Work request: Please reproduce, exactly and in full, the lines from the one containing "### Week 3: Core User Features" to the end of the material below.

◇ ◇ ◇ ◇ ◇

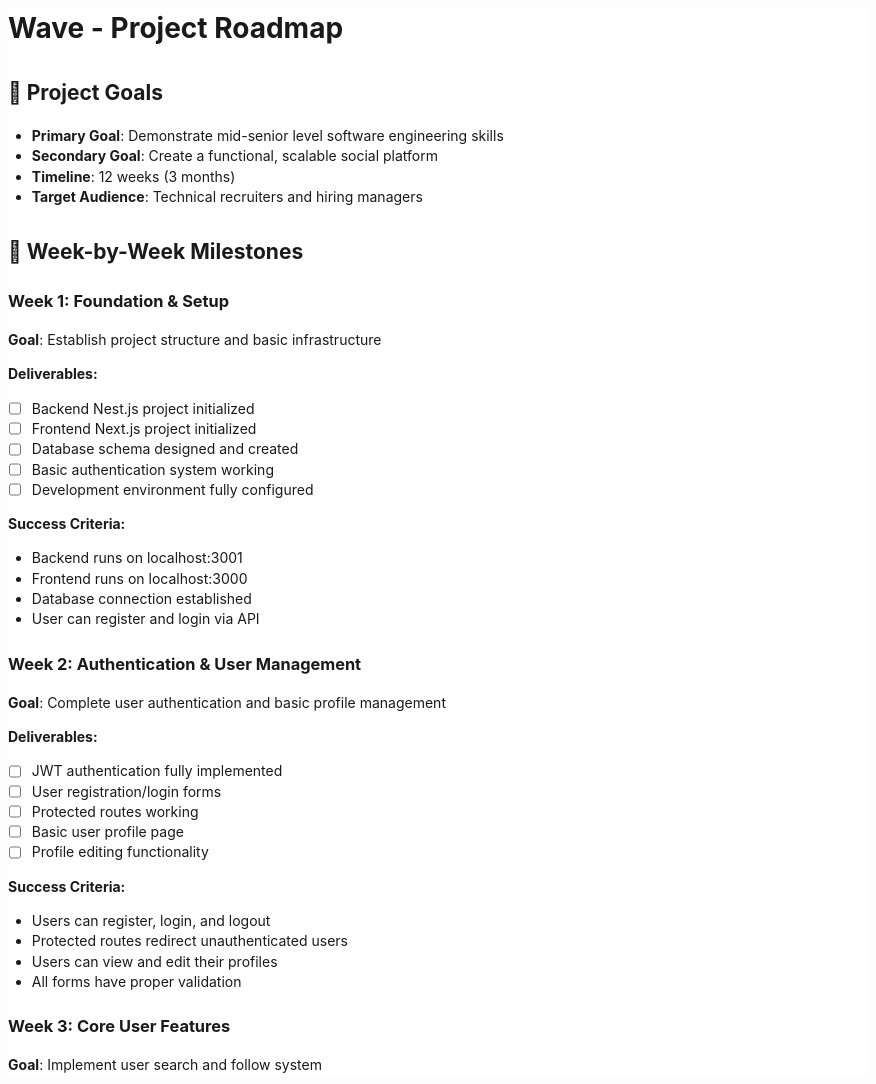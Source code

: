 # Wave - Project Roadmap

## 🎯 Project Goals

- **Primary Goal**: Demonstrate mid-senior level software engineering skills
- **Secondary Goal**: Create a functional, scalable social platform
- **Timeline**: 12 weeks (3 months)
- **Target Audience**: Technical recruiters and hiring managers

## 📅 Week-by-Week Milestones

### Week 1: Foundation & Setup

**Goal**: Establish project structure and basic infrastructure

**Deliverables:**

- [ ] Backend Nest.js project initialized
- [ ] Frontend Next.js project initialized
- [ ] Database schema designed and created
- [ ] Basic authentication system working
- [ ] Development environment fully configured

**Success Criteria:**

- Backend runs on localhost:3001
- Frontend runs on localhost:3000
- Database connection established
- User can register and login via API

### Week 2: Authentication & User Management

**Goal**: Complete user authentication and basic profile management

**Deliverables:**

- [ ] JWT authentication fully implemented
- [ ] User registration/login forms
- [ ] Protected routes working
- [ ] Basic user profile page
- [ ] Profile editing functionality

**Success Criteria:**

- Users can register, login, and logout
- Protected routes redirect unauthenticated users
- Users can view and edit their profiles
- All forms have proper validation

### Week 3: Core User Features

**Goal**: Implement user search and follow system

◇ ◇ ◇ ◇ ◇

Task result:
### Week 3: Core User Features

**Goal**: Implement user search and follow system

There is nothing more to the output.